What are Hallwright’s chances at an appeal?

Although the ERA threw out Hallwright’s argument for reinstatement, there is a chance the Employment Court could take a different view.

If he appeals, the Employment Court would rehear the entire case without reviewing, or taking into account, the authority’s decision.

Mr Rooney says it is not unusual to see Employment Court judges give a determination that is completely different to the ERA.

“The arguments often get presented differently in the court as the losing party has worked out a different way to present their arguments to court.”

However, Mr Rooney says Hallwright will have to think long and hard about whether an appeal is worth it.

It would be an expensive process – Employment Court hearings usually take twice as long as those before the ERA – so his legal bill would be at least double.

And while ERA members do not always refer to case law in its determinations, Ms Monaghan had made reference to several leading cases to support her decision.

Ms Mills agreed the law on which which the ERA had relied on in upholding Hallwright’s dismissal appears sound.

Garry Pollak, from Garry Pollak & Co, disagrees.

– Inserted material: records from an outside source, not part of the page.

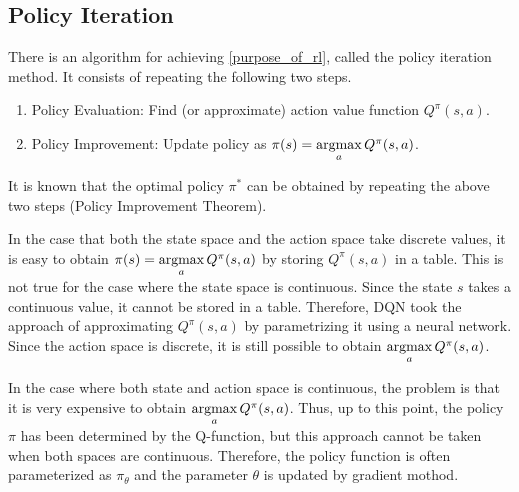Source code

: \documentclass[english, dvipdfmx]{ampmt}             %
\newcommand{\argmax}{\mathop{\rm argmax}\limits}
\begin{document}
\subsection{Policy Iteration}
\label{sec:policy_improvement}
There is an algorithm for achieving \eqref{purpose_of_rl}, called the policy iteration method. It consists of repeating the following two steps.
\begin{enumerate}
	\item Policy Evaluation: Find (or approximate) action value function $Q^{\pi}(s,a)$.
	\item Policy Improvement: Update policy as $\pi(s)=\argmax_aQ^{\pi}(s,a)$.
\end{enumerate}
It is known that the optimal policy $\pi^{*}$ can be obtained by repeating the above two steps (Policy Improvement Theorem\cite{RL}).\par
In the case that both the state space and the action space take discrete values, it is easy to obtain
$\pi(s)=\argmax_aQ^{\pi}(s,a)$ by storing $Q^{\pi}(s,a)$ in a table. This is not true for the case where the state space is continuous. Since the state $s$ takes a continuous value, it cannot be stored in a table. Therefore, DQN\cite{DQN} took the approach of approximating $Q^{\pi}(s,a)$ by parametrizing it using a neural network. Since the action space is discrete, it is still possible to obtain $\argmax_aQ^{\pi}(s,a)$. \par
In the case where both state and action space is continuous, the problem is that it is very expensive to obtain $\argmax_aQ^{\pi}(s,a)$. Thus, up to this point, the policy $\pi$ has been determined by the Q-function, but this approach cannot be taken when both spaces are continuous. 
Therefore, the policy function is often parameterized as $\pi_{\theta}$ and the parameter $\theta$ is updated by gradient mothod. 
\end{document}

"I think it's likely the court will overturn it.

"The employer [Forsyth Barr] did not establish it had been brought into disrepute and it has a significant onus of proof in this regard," Mr Pollak says. 

"Can an employer simply dismiss an employee if convicted in the District Court over a matter that has nothing to do with employment? Perhaps if loss is actually established or trust irrevocably broken... but this employee's driving has no link to employment."